Funded by the Gates Foundation, Kauffman Foundation, Joyce Foundation, MacArthur Foundation, Spencer Foundation, and the Carnegie Corporation, the Commission was set up to investigate the workings of NCLB. Knowing what we all know about NCLB, I expected a bipartisan committee of fifteen "leaders in education" holding 6 hearings with 46 witnesses to at least take a step in the right direction, away from unrealistic goals, a narrow view of education, and incredibly heavy-handed punishment for dealing with failure to meet the aforementioned goals. The Commission asks that the recommendations presented be considered as a whole, that all components investigated and outlined by the Commission are necessary in order to move "Beyond NCLB" as their theme suggests. Their premise is that NCLB might not be educating our children the way it was intended.
Sounds good, right? Let’s see what these twenty recommendations are.
(note: I numbered them for my own sanity, but otherwise the recommendations are direct quotes from the executive summary)
- The Commission recommends requiring all teachers to be Highly Qualified Effective Teachers (HQET)- teachers who demonstrate effectiveness in the classroom.
The idea is that teachers must be required to show growth in their students over a three year period. I’m not going to be able to express my displeasure with each recommendation, because I’ll wind up repeating myself a lot, so pick your jaws off the floor and move right along to the next item.
- The Commission recommends ensuring comparability of access to quality and effective teachers by requiring that Title I and non-Title I schools have similar expenditures for teacher salaries and comparable numbers of HQETs.
So poor schools need to spend as much on teachers as wealthy schools. That makes sense.
- The Commission recommends enhancing school leadership by establishing a definition of Highly Effective Principal (HEP).
together with
- All principals should meet this new definition, but we recommend requiring it as a condition of working at a Title I school.
Again, this will be defined in the same way as an HQET- principals must be certified, demonstrate necessary skills, and "most importantly, produce improvements in student achievement that are comparable to high-achieving schools with similar children facing similar challenges." Again, I’ll swallow the bile in my throat and save criticisms to the end.

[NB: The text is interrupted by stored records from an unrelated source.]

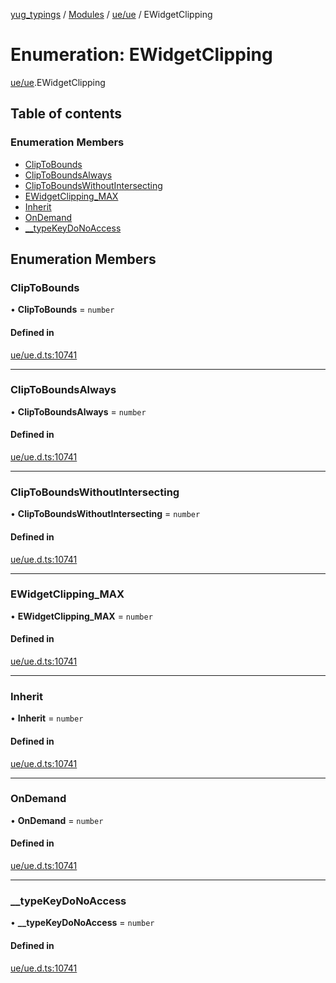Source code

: [yug_typings](../README.md) / [Modules](../modules.md) / [ue/ue](../modules/ue_ue.md) / EWidgetClipping

# Enumeration: EWidgetClipping

[ue/ue](../modules/ue_ue.md).EWidgetClipping

## Table of contents

### Enumeration Members

- [ClipToBounds](ue_ue.EWidgetClipping.md#cliptobounds)
- [ClipToBoundsAlways](ue_ue.EWidgetClipping.md#cliptoboundsalways)
- [ClipToBoundsWithoutIntersecting](ue_ue.EWidgetClipping.md#cliptoboundswithoutintersecting)
- [EWidgetClipping\_MAX](ue_ue.EWidgetClipping.md#ewidgetclipping_max)
- [Inherit](ue_ue.EWidgetClipping.md#inherit)
- [OnDemand](ue_ue.EWidgetClipping.md#ondemand)
- [\_\_typeKeyDoNoAccess](ue_ue.EWidgetClipping.md#__typekeydonoaccess)

## Enumeration Members

### ClipToBounds

• **ClipToBounds** = `number`

#### Defined in

[ue/ue.d.ts:10741](https://github.com/YugMetaverse/yug_typings/blob/25cad34/ue/ue.d.ts#L10741)

___

### ClipToBoundsAlways

• **ClipToBoundsAlways** = `number`

#### Defined in

[ue/ue.d.ts:10741](https://github.com/YugMetaverse/yug_typings/blob/25cad34/ue/ue.d.ts#L10741)

___

### ClipToBoundsWithoutIntersecting

• **ClipToBoundsWithoutIntersecting** = `number`

#### Defined in

[ue/ue.d.ts:10741](https://github.com/YugMetaverse/yug_typings/blob/25cad34/ue/ue.d.ts#L10741)

___

### EWidgetClipping\_MAX

• **EWidgetClipping\_MAX** = `number`

#### Defined in

[ue/ue.d.ts:10741](https://github.com/YugMetaverse/yug_typings/blob/25cad34/ue/ue.d.ts#L10741)

___

### Inherit

• **Inherit** = `number`

#### Defined in

[ue/ue.d.ts:10741](https://github.com/YugMetaverse/yug_typings/blob/25cad34/ue/ue.d.ts#L10741)

___

### OnDemand

• **OnDemand** = `number`

#### Defined in

[ue/ue.d.ts:10741](https://github.com/YugMetaverse/yug_typings/blob/25cad34/ue/ue.d.ts#L10741)

___

### \_\_typeKeyDoNoAccess

• **\_\_typeKeyDoNoAccess** = `number`

#### Defined in

[ue/ue.d.ts:10741](https://github.com/YugMetaverse/yug_typings/blob/25cad34/ue/ue.d.ts#L10741)

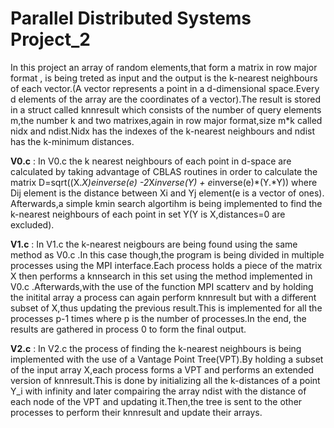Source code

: # Parallel Distributed Systems Project_2

In this project an array of random elements,that form a matrix in row major format , is being treted as input and the output is the k-nearest neighbours of each vector.(A vector represents a point in a d-dimensional space.Every d elements of the array are the coordinates of a vector).The result is stored in a struct called knnresult which consists of the number of query elements m,the number k and two matrixes,again in row major format,size m*k called nidx and ndist.Nidx has the indexes of the k-nearest neighbours and ndist has the k-minimum distances.

**V0.c** :
In V0.c the k nearest neighbours of each point in d-space are calculated by taking advantage of CBLAS routines in order to calculate the matrix 
D=sqrt((X.*X)*e*inverse(e) -2*X*inverse(Y) + e*inverse(e)*(Y.*Y)) where Dij element is the distance between Xi and Yj element(e is a vector of ones).
Afterwards,a simple kmin search algortihm is being implemented to find the k-nearest neighbours of each point in set Y(Y is X,distances=0 are excluded).

**V1.c** :
In V1.c the k-nearest neigbours are being found using the same method as V0.c .In this case though,the program is being divided in multiple processes using the MPI interface.Each process holds a piece of the matrix X then performs a knnsearch in this set using the method implemented in V0.c .Afterwards,with the use of the function MPI scatterv and by holding the initital array a process can again perform knnresult but with a different subset of X,thus updating the previous result.This is implemented for all the processes p-1 times where p is the number of processes.In the end, the results are gathered in process 0 to form the final output.

**V2.c** :
In V2.c the process of finding the k-nearest neighbours is being implemented with the use of a Vantage Point Tree(VPT).By holding a subset of the input array X,each process forms a VPT and performs an extended version of knnresult.This is done by initializing all the k-distances of a point Y_i with infinity and later compairing the array ndist with the distance of each node of the VPT and updating it.Then,the tree is sent to the other processes to perform their knnresult and update their arrays.
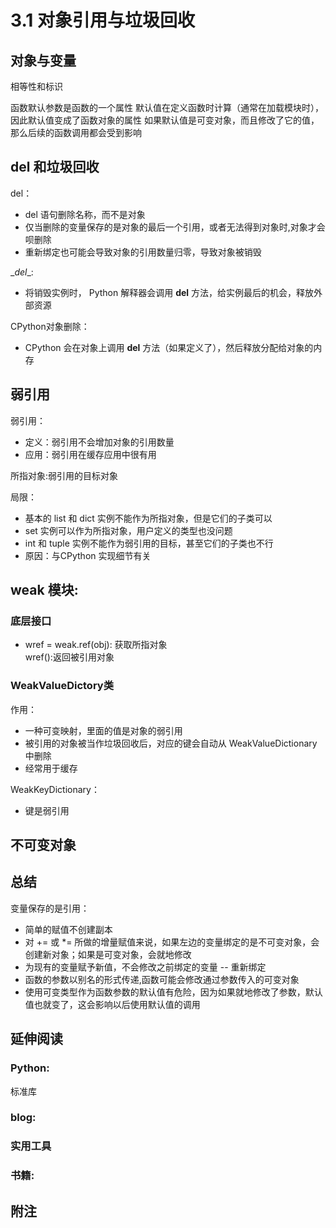 # 3.1 对象引用与垃圾回收

## 对象与变量
相等性和标识

函数默认参数是函数的一个属性
默认值在定义函数时计算（通常在加载模块时），因此默认值变成了函数对象的属性
如果默认值是可变对象，而且修改了它的值，那么后续的函数调用都会受到影响


## del 和垃圾回收
del：
  - del 语句删除名称，而不是对象
  - 仅当删除的变量保存的是对象的最后一个引用，或者无法得到对象时,对象才会呗删除
  - 重新绑定也可能会导致对象的引用数量归零，导致对象被销毁

\__del__:
  - 将销毁实例时， Python 解释器会调用 __del__ 方法，给实例最后的机会，释放外部资源

CPython对象删除：
  - CPython 会在对象上调用 __del__ 方法（如果定义了），然后释放分配给对象的内存


## 弱引用
弱引用：
  - 定义：弱引用不会增加对象的引用数量
  - 应用：弱引用在缓存应用中很有用

所指对象:弱引用的目标对象

局限：
  - 基本的 list 和 dict 实例不能作为所指对象，但是它们的子类可以
  - set 实例可以作为所指对象，用户定义的类型也没问题
  - int 和 tuple 实例不能作为弱引用的目标，甚至它们的子类也不行
  - 原因：与CPython 实现细节有关


## weak 模块:
### 底层接口
  - wref = weak.ref(obj): 获取所指对象  
    wref():返回被引用对象

### WeakValueDictory类
作用：
  - 一种可变映射，里面的值是对象的弱引用
  - 被引用的对象被当作垃圾回收后，对应的键会自动从 WeakValueDictionary 中删除
  - 经常用于缓存

WeakKeyDictionary：
  - 键是弱引用

## 不可变对象

## 总结
变量保存的是引用：
  - 简单的赋值不创建副本
  - 对 += 或 \*= 所做的增量赋值来说，如果左边的变量绑定的是不可变对象，会创建新对象；如果是可变对象，会就地修改
  - 为现有的变量赋予新值，不会修改之前绑定的变量 -- 重新绑定
  - 函数的参数以别名的形式传递,函数可能会修改通过参数传入的可变对象
  - 使用可变类型作为函数参数的默认值有危险，因为如果就地修改了参数，默认值也就变了，这会影响以后使用默认值的调用

## 延伸阅读
### Python:
标准库

### blog:


### 实用工具  

### 书籍:

## 附注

- The Commission recommends improving the accuracy and fairness of AYP [Adequate Yearly Progress] calculations by allowing states to include achievement growth in such calculations.
This would let schools count as proficient those whose trajectory would have them meet proficiency levels in three years, assuming they continue to make gains at the same rate. I’m not really sure how they expect to accomplish this.
- The Commission recommends holding schools accountable for the achievement of all students by restricting the minimum subgroup size to no more than 20 and confidence intervals to no more than 95 percent. In addition, we recommend improving the rules for including students with disabilities in AYP calculations.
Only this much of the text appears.